[DATA SHOWN Boundary: Start]
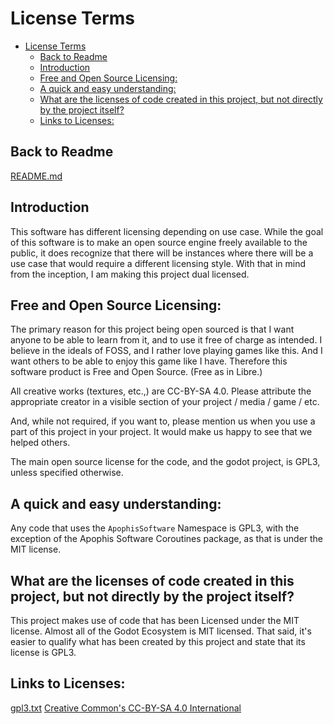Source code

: License Terms
======================

<!-- TOC -->
* [License Terms](#license-terms)
  * [Back to Readme](#back-to-readme)
  * [Introduction](#introduction)
  * [Free and Open Source Licensing:](#free-and-open-source-licensing)
  * [A quick and easy understanding:](#a-quick-and-easy-understanding)
  * [What are the licenses of code created in this project, but not directly by the project itself?](#what-are-the-licenses-of-code-created-in-this-project-but-not-directly-by-the-project-itself)
  * [Links to Licenses:](#links-to-licenses)
<!-- TOC -->

Back to Readme
--------
[README.md](README.md)

Introduction
-------

This software has different licensing depending on use case. While the goal of this software is to make an open
source engine freely available to the public, it does recognize that there will be instances where there will be
a use case that would require a different licensing style. With that in mind from the inception, I am making this
project dual licensed.


Free and Open Source Licensing:
-------
The primary reason for this project being open sourced is that I want anyone to be able to learn from it, and to
use it free of charge as intended. I believe in the ideals of FOSS, and I rather love playing games like this. And 
I want others to be able to enjoy this game like I have. Therefore this software product is Free and Open Source. 
(Free as in Libre.) 

All creative works (textures, etc.,) are CC-BY-SA 4.0. Please attribute the appropriate creator in a visible
section of your project / media / game / etc. 

And, while not required, if you want to, please mention us when you use a part of this project in your project. It 
would make us happy to see that we helped others.

The main open source license for the code, and the godot project, is GPL3, unless specified otherwise.

A quick and easy understanding:
-------
Any code that uses the `ApophisSoftware` Namespace is GPL3, with the exception of the Apophis Software Coroutines package,
as that is under the MIT license.

What are the licenses of code created in this project, but not directly by the project itself?
--------

This project makes use of code that has been Licensed under the MIT license. Almost all of the Godot Ecosystem is MIT 
licensed. That said, it's easier to qualify what has been created by this project and state that its license is GPL3.

Links to Licenses:
-------
[gpl3.txt](gpl3.txt)
[Creative Common's CC-BY-SA 4.0 International](LICENSE.txt)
[DATA SHOWN Boundary: End]
Which lines above hold the string "project"? Show each of them.

  * [What are the licenses of code created in this project, but not directly by the project itself?](#what-are-the-licenses-of-code-created-in-this-project-but-not-directly-by-the-project-itself)
project dual licensed.
The primary reason for this project being open sourced is that I want anyone to be able to learn from it, and to
section of your project / media / game / etc. 
And, while not required, if you want to, please mention us when you use a part of this project in your project. It 
The main open source license for the code, and the godot project, is GPL3, unless specified otherwise.
What are the licenses of code created in this project, but not directly by the project itself?
This project makes use of code that has been Licensed under the MIT license. Almost all of the Godot Ecosystem is MIT 
licensed. That said, it's easier to qualify what has been created by this project and state that its license is GPL3.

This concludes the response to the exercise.